I am looking forward to hearing the reactions of NCLS subscribers to the new volume – either through these pages or via my website: www.vivienwhelpton.co.uk 

Vivien Whelpton

 

Michael Copp’s translation of Léon Werth

Cover of Léon Werth, Private Clavel's War on War, ed. by Michael Copp.

NCLSN Correspondent Michael Copp has recently published a translation of the French author Léon Werth’s Clavel Soldat (1919) as Private Clavel’s War on War.  You can buy this print on demand from Amazon.  The below is the publisher’s blurb.


At the outbreak of the First World War, despite opposing the war and having already completed his military service (which he detested), Léon Werth mustered as a private (at the age of 36) and was assigned to one of the worst sectors of the front, where he served as a radio operator/telephonist for 15 months before being invalided out with a lung infection.
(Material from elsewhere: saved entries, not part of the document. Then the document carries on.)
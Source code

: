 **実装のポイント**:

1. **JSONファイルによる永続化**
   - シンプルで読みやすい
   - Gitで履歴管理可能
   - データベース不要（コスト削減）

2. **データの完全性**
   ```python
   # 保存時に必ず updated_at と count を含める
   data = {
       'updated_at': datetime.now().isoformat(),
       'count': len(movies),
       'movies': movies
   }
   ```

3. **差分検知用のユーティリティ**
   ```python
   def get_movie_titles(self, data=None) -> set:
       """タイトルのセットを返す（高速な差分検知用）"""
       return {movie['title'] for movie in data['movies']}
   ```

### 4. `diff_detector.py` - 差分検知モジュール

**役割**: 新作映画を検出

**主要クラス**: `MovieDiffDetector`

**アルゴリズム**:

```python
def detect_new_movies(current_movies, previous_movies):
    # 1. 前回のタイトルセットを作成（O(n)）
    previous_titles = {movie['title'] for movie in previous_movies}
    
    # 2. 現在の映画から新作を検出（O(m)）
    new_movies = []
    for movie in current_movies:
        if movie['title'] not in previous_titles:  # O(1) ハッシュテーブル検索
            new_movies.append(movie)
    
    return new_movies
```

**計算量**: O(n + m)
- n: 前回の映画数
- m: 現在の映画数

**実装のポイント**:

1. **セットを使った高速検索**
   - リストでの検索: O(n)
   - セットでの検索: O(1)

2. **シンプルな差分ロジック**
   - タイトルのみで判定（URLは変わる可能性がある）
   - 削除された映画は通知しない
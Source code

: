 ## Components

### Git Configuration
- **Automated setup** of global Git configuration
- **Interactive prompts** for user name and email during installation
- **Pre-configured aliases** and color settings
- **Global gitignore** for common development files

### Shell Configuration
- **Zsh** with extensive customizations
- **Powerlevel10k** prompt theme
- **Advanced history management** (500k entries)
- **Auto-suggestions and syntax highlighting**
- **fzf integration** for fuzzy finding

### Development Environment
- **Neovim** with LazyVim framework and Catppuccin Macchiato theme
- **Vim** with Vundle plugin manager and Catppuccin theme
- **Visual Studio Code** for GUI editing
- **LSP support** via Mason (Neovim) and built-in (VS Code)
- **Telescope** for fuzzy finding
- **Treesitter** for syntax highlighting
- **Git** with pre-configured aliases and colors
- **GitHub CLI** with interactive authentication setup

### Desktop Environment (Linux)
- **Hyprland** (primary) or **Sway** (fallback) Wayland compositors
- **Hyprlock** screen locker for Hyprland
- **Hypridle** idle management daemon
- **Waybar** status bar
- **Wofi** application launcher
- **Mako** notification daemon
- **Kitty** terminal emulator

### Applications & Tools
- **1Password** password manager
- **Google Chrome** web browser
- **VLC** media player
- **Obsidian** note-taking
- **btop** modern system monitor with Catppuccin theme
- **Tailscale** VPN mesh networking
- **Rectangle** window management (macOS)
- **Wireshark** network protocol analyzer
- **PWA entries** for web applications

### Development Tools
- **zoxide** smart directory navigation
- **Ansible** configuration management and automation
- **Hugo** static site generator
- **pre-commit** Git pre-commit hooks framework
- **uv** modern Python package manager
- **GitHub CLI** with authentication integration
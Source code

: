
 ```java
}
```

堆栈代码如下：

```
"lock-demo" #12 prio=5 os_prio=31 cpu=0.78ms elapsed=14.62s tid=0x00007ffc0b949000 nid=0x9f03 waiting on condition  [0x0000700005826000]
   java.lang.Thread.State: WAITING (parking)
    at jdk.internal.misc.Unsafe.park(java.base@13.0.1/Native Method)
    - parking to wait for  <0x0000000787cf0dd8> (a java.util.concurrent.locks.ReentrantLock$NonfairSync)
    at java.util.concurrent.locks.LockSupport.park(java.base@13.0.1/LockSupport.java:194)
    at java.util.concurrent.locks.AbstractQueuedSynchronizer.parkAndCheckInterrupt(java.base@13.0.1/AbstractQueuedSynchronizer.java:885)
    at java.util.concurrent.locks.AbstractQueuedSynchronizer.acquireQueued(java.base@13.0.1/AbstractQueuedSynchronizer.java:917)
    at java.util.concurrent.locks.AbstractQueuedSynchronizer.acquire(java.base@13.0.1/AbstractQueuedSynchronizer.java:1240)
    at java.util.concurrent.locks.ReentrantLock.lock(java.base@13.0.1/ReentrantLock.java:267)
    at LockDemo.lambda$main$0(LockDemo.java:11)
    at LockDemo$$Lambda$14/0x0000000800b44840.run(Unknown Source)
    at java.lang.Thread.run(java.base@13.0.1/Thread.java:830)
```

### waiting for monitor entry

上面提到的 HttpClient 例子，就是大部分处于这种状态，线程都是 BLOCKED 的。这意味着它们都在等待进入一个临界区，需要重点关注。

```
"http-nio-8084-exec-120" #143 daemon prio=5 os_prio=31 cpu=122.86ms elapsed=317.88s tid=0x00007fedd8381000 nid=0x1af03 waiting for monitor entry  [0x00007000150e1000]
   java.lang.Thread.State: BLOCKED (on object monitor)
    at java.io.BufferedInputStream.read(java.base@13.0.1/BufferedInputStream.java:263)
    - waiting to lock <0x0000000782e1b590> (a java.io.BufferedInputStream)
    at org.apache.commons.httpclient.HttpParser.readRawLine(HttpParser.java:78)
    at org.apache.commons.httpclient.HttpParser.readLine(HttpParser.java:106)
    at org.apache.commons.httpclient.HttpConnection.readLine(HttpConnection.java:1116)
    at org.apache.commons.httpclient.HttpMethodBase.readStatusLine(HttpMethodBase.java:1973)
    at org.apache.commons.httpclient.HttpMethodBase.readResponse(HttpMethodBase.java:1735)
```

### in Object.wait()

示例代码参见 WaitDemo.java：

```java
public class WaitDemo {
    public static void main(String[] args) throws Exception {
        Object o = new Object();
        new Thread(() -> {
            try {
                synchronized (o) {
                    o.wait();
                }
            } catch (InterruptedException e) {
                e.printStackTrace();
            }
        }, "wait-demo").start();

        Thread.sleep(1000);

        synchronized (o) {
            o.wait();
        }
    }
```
Shortly after, he wrote Clavel Soldat, a pessimistic and virulently anti-war work which caused a scandal when it was published in 1919. It is without doubt one of the most faithful depictions of trench warfare. Clavel functions as Werth’s mouthpiece throughout.

Werth/Clavel never considers his own danger or safety. He rejects the traditional grandiose, inspirational abstractions such as patriotism, nationalism, heroism, religion, honour, duty and civilisation, because of what he considers to be their damaging and distorting effect on the complexity and integrity of man’s true humanity.

The book depends heavily on the diligently recorded notes Werth made each day, in order to be sure of fixing his immediate experiences and responses as soon and as  faithfully as possible. Clavel sees the war as a discontinuous, meaningless succession of impressions: discrete moments, snatches of conversation, interspersed with polemical arguments and, by use of interior monologue, penetrating meditations on the meaning of the eponymous soldier’s war experiences.

Given that Werth was so implacably opposed to war (any war), how can we account for his willing participation in this war? He seeks to explain his paradoxical, if not to say, contradictory, position by arguing that he found it impossible to accept that in the First World War one had to be either a non-combatant pacifist or a fully committed militarist.

Michael Copp’s fine translation of this neglected modernist war novel captures the essence of Werth’s writing with great fidelity.